PPF is a difficult-to-access anatomic area located behind the posterior wall of the maxillary sinus, and is bordered by the pterygoid plates posteriorly and the greater sphenoid wing and middle cranial fossa superiorly [1]. Conventional approaches to the PPF require transmaxillary techniques that violates the anterior and posterior walls of the maxillary sinus. Recently, endoscopic transnasal approach to PPF has been well studied and developed, and the safety and efficacy for resecting PPF tumors have been shown owing to improved accessibility and visualization [1, 6]. Recent anatomical study described three different endoscopic endonasal approaches to the PPF: (1) the endonasal middle meatal transpalatine approach, (2) the endonasal middle meatal transnasal approach, and (3) the endonasal inferior turbinectomy transnasal approach [6]. The first approach was suitable for medial exposure of the PPF contents and the second was useful to obtain a lateral view of the fossa. The third approach offered the widest view and room for surgical maneuvering in the medial and lateral compartments of the PPF [6]; however, middle turbinate and inferior turbinate are necessary to maintain the physiological turbulence of the nasal airstream. Endoscopic endonasal approach we have employed has been achieved without endangering all other nasal structure. SIT is frequently performed for the treatment of the hypertrophy of inferior turbinate [7]. SIT reduces the volume of the inferior turbinate, resulting in improved visualization and working space in the nasal cavity [8]. In addition, SIT does not decrease the physiological function of the nose with maintaining the anatomical nasal structure [7]. Thus, endoscopic transturbinate approach might be a minimally invasive approach to the PPF.

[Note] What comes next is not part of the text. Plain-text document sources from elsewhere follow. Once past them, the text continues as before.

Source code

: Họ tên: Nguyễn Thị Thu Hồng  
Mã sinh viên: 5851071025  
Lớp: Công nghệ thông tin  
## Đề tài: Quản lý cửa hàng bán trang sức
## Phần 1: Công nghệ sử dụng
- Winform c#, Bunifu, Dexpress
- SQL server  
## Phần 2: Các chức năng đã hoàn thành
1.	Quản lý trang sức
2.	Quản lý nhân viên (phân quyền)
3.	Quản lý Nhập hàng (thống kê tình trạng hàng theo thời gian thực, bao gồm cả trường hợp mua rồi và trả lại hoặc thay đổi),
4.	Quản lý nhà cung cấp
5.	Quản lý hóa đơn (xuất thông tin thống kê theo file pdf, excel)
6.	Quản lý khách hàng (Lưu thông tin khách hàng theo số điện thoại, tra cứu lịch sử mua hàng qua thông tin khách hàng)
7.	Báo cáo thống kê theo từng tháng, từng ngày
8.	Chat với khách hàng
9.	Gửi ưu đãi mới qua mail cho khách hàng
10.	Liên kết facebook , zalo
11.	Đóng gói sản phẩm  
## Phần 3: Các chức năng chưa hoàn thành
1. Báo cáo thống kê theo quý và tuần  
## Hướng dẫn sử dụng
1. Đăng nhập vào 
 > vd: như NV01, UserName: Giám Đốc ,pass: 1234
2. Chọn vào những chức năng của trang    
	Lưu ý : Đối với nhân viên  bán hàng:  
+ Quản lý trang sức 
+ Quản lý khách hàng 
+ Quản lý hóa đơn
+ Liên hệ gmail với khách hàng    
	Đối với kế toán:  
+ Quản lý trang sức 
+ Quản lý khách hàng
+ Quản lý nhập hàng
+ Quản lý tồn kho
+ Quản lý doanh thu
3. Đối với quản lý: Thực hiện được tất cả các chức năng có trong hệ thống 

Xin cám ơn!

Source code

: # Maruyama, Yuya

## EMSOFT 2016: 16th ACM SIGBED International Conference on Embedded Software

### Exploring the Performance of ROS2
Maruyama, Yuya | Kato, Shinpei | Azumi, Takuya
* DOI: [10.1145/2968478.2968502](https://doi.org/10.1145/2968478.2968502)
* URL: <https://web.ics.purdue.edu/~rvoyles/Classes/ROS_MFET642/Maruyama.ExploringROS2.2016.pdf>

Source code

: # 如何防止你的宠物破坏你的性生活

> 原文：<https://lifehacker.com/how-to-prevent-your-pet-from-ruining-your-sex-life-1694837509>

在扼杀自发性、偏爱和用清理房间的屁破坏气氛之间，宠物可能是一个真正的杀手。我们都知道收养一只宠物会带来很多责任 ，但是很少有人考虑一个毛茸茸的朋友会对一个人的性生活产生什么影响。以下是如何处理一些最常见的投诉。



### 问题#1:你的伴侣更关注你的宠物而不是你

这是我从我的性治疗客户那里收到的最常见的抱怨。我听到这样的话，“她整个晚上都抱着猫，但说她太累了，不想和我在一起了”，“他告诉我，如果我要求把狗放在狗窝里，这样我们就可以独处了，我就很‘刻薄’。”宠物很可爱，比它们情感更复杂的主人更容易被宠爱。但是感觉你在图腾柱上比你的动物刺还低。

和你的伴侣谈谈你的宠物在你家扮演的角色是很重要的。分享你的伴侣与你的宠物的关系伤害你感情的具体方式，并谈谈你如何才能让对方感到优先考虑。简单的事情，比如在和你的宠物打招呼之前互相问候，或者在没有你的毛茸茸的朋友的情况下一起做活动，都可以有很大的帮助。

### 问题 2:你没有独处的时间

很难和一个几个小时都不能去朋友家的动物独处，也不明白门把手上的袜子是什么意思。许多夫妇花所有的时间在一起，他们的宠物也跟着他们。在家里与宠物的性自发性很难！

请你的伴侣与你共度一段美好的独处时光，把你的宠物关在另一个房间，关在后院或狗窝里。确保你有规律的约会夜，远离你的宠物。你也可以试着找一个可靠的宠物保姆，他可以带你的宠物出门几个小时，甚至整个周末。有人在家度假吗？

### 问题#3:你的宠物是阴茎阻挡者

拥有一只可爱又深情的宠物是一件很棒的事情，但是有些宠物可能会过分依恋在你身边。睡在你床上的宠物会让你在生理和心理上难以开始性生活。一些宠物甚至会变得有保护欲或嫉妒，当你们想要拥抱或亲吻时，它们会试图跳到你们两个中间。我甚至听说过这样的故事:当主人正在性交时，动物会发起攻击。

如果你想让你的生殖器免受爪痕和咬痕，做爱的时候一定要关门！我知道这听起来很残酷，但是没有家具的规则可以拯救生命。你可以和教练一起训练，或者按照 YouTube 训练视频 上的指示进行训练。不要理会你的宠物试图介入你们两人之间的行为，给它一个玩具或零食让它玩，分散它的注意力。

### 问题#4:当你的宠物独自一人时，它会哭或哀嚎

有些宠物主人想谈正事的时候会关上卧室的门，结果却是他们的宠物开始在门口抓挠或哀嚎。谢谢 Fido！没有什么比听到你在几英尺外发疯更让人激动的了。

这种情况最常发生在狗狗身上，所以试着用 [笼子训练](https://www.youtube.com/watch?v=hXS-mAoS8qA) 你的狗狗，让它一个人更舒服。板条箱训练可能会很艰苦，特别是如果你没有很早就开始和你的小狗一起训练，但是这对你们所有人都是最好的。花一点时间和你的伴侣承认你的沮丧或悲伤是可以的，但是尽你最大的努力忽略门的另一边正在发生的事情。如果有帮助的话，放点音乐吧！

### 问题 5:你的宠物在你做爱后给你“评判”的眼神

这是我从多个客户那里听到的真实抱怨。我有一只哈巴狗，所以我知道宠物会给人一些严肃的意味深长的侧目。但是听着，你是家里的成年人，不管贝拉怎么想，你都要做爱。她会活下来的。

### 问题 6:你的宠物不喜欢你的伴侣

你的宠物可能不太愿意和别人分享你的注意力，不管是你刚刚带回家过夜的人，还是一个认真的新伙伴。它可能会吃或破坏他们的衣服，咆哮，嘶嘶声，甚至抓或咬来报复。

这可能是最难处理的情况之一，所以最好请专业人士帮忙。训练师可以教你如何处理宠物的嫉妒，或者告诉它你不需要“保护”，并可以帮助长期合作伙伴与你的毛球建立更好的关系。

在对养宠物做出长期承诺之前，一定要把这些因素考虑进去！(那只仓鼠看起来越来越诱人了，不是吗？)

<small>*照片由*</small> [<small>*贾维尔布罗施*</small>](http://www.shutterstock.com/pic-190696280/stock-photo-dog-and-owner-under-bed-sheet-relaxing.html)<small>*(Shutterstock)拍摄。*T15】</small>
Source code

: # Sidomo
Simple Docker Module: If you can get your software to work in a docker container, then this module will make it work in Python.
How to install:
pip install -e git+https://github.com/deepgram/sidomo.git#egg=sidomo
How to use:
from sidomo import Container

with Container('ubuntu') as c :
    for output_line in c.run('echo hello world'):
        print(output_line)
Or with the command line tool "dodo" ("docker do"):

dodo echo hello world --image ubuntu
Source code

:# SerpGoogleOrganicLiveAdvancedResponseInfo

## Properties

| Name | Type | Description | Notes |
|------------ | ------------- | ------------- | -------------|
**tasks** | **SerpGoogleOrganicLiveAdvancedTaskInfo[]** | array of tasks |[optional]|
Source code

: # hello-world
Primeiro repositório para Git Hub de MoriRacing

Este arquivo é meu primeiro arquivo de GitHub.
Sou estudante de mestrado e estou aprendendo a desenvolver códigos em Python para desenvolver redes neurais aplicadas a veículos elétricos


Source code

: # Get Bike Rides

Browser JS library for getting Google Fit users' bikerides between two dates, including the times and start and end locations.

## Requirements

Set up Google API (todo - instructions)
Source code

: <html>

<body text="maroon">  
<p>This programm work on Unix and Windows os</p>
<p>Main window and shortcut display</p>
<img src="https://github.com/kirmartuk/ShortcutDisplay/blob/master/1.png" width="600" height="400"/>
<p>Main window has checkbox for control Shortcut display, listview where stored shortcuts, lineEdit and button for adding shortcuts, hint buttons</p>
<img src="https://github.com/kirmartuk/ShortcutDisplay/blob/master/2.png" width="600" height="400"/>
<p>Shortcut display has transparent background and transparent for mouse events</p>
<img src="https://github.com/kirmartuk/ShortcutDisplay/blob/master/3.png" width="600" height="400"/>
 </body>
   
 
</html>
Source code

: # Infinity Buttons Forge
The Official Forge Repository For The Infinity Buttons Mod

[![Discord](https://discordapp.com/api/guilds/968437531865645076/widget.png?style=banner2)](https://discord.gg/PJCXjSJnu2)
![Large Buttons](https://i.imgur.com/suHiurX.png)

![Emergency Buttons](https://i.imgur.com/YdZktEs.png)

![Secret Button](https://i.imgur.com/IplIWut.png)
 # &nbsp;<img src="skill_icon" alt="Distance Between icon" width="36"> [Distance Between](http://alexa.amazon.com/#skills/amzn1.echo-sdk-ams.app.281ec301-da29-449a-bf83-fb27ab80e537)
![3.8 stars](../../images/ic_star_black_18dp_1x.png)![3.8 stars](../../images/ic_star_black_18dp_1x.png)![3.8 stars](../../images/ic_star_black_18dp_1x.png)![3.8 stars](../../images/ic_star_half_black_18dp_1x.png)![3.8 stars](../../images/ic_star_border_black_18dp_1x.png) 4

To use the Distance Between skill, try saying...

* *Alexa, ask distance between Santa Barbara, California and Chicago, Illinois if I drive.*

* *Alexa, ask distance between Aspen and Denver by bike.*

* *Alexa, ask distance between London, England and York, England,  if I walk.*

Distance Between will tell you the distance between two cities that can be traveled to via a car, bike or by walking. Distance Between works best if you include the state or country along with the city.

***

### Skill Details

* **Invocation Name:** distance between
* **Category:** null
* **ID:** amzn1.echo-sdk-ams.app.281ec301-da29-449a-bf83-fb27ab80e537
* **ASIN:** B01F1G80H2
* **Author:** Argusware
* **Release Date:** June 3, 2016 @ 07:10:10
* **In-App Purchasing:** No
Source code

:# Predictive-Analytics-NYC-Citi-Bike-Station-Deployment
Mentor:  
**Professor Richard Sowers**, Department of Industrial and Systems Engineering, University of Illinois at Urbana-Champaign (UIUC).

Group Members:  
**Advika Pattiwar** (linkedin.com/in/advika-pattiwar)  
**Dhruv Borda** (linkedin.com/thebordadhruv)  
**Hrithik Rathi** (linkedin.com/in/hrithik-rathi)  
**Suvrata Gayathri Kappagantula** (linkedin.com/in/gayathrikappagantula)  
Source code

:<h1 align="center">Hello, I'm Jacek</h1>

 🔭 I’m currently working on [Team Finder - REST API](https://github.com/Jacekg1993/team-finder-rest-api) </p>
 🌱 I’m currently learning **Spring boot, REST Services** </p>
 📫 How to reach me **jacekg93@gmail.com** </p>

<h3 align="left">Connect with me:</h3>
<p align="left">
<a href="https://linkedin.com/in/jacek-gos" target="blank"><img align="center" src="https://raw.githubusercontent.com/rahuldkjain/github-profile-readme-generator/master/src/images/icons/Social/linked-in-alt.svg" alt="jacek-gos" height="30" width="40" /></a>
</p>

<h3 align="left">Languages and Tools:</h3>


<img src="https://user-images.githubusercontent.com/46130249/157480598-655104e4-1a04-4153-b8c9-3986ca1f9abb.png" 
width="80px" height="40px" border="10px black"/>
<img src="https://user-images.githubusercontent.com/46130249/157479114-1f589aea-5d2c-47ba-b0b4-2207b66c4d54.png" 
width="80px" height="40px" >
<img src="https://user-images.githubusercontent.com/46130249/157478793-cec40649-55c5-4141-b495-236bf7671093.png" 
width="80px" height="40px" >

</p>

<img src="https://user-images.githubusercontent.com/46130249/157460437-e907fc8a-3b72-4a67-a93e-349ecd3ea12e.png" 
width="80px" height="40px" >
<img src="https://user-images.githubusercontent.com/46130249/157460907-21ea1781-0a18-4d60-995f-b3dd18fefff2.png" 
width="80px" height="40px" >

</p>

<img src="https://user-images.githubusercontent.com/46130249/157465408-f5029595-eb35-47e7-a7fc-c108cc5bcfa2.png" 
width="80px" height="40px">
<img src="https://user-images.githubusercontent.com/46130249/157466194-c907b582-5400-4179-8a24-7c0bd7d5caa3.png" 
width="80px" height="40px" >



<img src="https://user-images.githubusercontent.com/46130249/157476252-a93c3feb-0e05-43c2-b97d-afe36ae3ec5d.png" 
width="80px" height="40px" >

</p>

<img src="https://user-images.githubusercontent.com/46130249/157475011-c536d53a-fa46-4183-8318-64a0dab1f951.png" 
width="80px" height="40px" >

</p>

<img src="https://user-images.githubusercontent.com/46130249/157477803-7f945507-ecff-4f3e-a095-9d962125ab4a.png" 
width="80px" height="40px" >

Although preoperative selective embolization of feeding arteries has decreased intraopreative blood loss and made it possible to resect even the large tumors, recently, endoscopic surgery for the early stage of JNA has been reported to be performed without preoperative embolization [9]. Endoscopic endonasal transturbinate approach to the PPF allowed the surgeon improved visualization and accessibility to the PPF. This enables to manage the feeder to the tumor safely and to reduce the intraoperative blood loss, leading to the reduced requirement of preoperative interventional radiology and less morbidity.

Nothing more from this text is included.